The model architecture is derived from Intern-S1 through an expert expansion process. This upcycling initialization ensures that well-trained experts from the base model are distributed across groups to maintain stability. To address load imbalance in ultra-large-scale MoE models, the authors replace the traditional Top-K Router with a Grouped Router. This design partitions experts into mutually disjoint groups based on device mapping, selecting the top experts within each group to achieve absolute load balancing across devices under an 8-way expert parallelism strategy.

To enable effective training of the sparse routing mechanism, a Straight-Through Estimator (STE) is employed. This technique decouples the forward and backward passes, allowing gradients to flow through the full dense softmax distribution during backpropagation while preserving sparse selection in the forward pass. This ensures that all router embeddings receive informative learning signals, improving load balancing and convergence.

For positional encoding, the model introduces Fourier Position Encoding (FoPE) to better handle the continuous, wave-like nature of physical signals. Unlike Rotary Position Embedding (RoPE), which treats each dimension as a single-frequency function and can suffer from spectral damage, FoPE models each dimension as a multi-frequency function. This approach separates information more effectively and mitigates issues related to undertrained frequency components during length extrapolation.

The architecture also includes a dedicated Time Series Module to handle diverse scientific data. This module features an Adaptive Subsampling Module that dynamically determines patch size and stride based on the signal and sampling rate. This allows the model to compress heterogeneous time series into a uniform representation space, handling sequences ranging from 100 to 106 time steps while preserving structural features.

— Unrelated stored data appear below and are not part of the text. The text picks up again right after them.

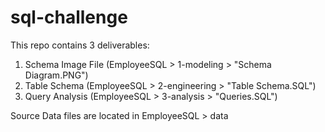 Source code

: # sql-challenge
This repo contains 3 deliverables:
1. Schema Image File (EmployeeSQL > 1-modeling > "Schema Diagram.PNG")
2. Table Schema (EmployeeSQL > 2-engineering > "Table Schema.SQL")
3. Query Analysis (EmployeeSQL > 3-analysis > "Queries.SQL")

Source Data files are located in EmployeeSQL > data

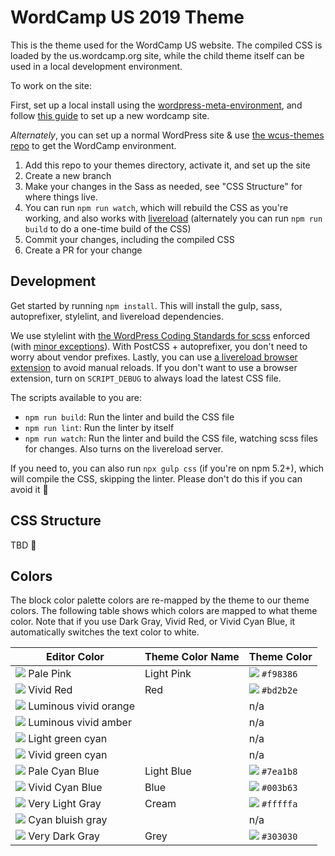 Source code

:WordCamp US 2019 Theme
======================

This is the theme used for the WordCamp US website. The compiled CSS is loaded by the us.wordcamp.org site, while the child theme itself can be used in a local development environment.

To work on the site:

First, set up a local install using the [wordpress-meta-environment](https://github.com/WordPress/meta-environment), and follow [this guide](https://ryelle.codes/2016/07/local-development-for-wordcamp-websites/) to set up a new wordcamp site.

_Alternately_, you can set up a normal WordPress site & use [the wcus-themes repo](https://github.com/wcus/wcus-themes) to get the WordCamp environment.

1. Add this repo to your themes directory, activate it, and set up the site
2. Create a new branch
3. Make your changes in the Sass as needed, see "CSS Structure" for where things live.
4. You can run `npm run watch`, which will rebuild the CSS as you're working, and also works with [livereload](https://chrome.google.com/webstore/detail/livereload/jnihajbhpnppcggbcgedagnkighmdlei) (alternately you can run `npm run build` to do a one-time build of the CSS)
5. Commit your changes, including the compiled CSS
6. Create a PR for your change

## Development

Get started by running `npm install`. This will install the gulp, sass, autoprefixer, stylelint, and livereload dependencies.

We use stylelint with [the WordPress Coding Standards for scss](https://github.com/WordPress-Coding-Standards/stylelint-config-wordpress) enforced (with [minor exceptions](.stylelintrc.json)). With PostCSS + autoprefixer, you don't need to worry about vendor prefixes. Lastly, you can use [a livereload browser extension](http://livereload.com/extensions/) to avoid manual reloads. If you don't want to use a browser extension, turn on `SCRIPT_DEBUG` to always load the latest CSS file.

The scripts available to you are:

- `npm run build`: Run the linter and build the CSS file
- `npm run lint`: Run the linter by itself
- `npm run watch`: Run the linter and build the CSS file, watching scss files for changes. Also turns on the livereload server.

If you need to, you can also run `npx gulp css` (if you're on npm 5.2+), which will compile the CSS, skipping the linter. Please don't do this if you can avoid it 🙂

## CSS Structure

TBD 🎨

## Colors

The block color palette colors are re-mapped by the theme to our theme colors. The following table shows which colors are mapped to what theme color. Note that if you use Dark Gray, Vivid Red, or Vivid Cyan Blue, it automatically switches the text color to white.

| Editor Color | Theme Color Name | Theme Color |
|--------------|------------------|-------------|
| ![](https://placehold.it/18/f78da7/000000?text=+) Pale Pink  | Light Pink | ![](https://placehold.it/18/f98386/000000?text=+) `#f98386` |
| ![](https://placehold.it/18/cf2e2e/000000?text=+) Vivid Red  | Red | ![](https://placehold.it/18/bd2b2e/000000?text=+) `#bd2b2e` |
| ![](https://placehold.it/18/ff6900/000000?text=+) Luminous vivid orange | | n/a |
| ![](https://placehold.it/18/fcb900/000000?text=+) Luminous vivid amber | | n/a |
| ![](https://placehold.it/18/7bdcb5/000000?text=+) Light green cyan | | n/a |
| ![](https://placehold.it/18/00d084/000000?text=+) Vivid green cyan | | n/a |
| ![](https://placehold.it/18/8ed1fc/000000?text=+) Pale Cyan Blue  | Light Blue | ![](https://placehold.it/18/7ea1b8/000000?text=+) `#7ea1b8` |
| ![](https://placehold.it/18/0693e3/000000?text=+) Vivid Cyan Blue  | Blue | ![](https://placehold.it/18/003b63/000000?text=+) `#003b63` |
| ![](https://placehold.it/18/eeeeee/000000?text=+) Very Light Gray  | Cream | ![](https://placehold.it/18/fffffa/000000?text=+) `#fffffa` |
| ![](https://placehold.it/18/abb8c3/000000?text=+) Cyan bluish gray | | n/a |
| ![](https://placehold.it/18/313131/000000?text=+) Very Dark Gray  | Grey | ![](https://placehold.it/18/303030/000000?text=+) `#303030` |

Training involves resolving conflicts between scientific and general data through strategies like Structured Scientific Data Transformation and System Prompt Isolation. Additionally, Stable Mixed-Precision Reinforcement Learning is implemented for the sparse MoE models, utilizing FP8 quantization for expert layers and FP32 for the language modeling head to ensure numerical fidelity and training stability.
Experiment
- Comprehensive evaluations across scientific and general-purpose benchmarks in text-only and multimodal settings validate that Intern-S1-Pro achieves competitive performance with top-tier open-source models and surpasses leading closed-source models in scientific reasoning.
- Comparisons with the previous Intern-S1 generation demonstrate substantial improvements in general capabilities, expanded coverage of diverse scientific domains, and enhanced agent skills for multi-step planning and environmental grounding.
- Time series experiments confirm that incorporating a dedicated time series encoder and dynamic subsampling process allows the model to significantly outperform existing text and vision-language models in capturing complex temporal dynamics.
- A case study in biology reveals that a larger generalist model trained on specialized data outperforms dedicated domain-specific models, proving that integrating general reasoning with specialized knowledge creates a synergistic effect that boosts problem-solving capacity.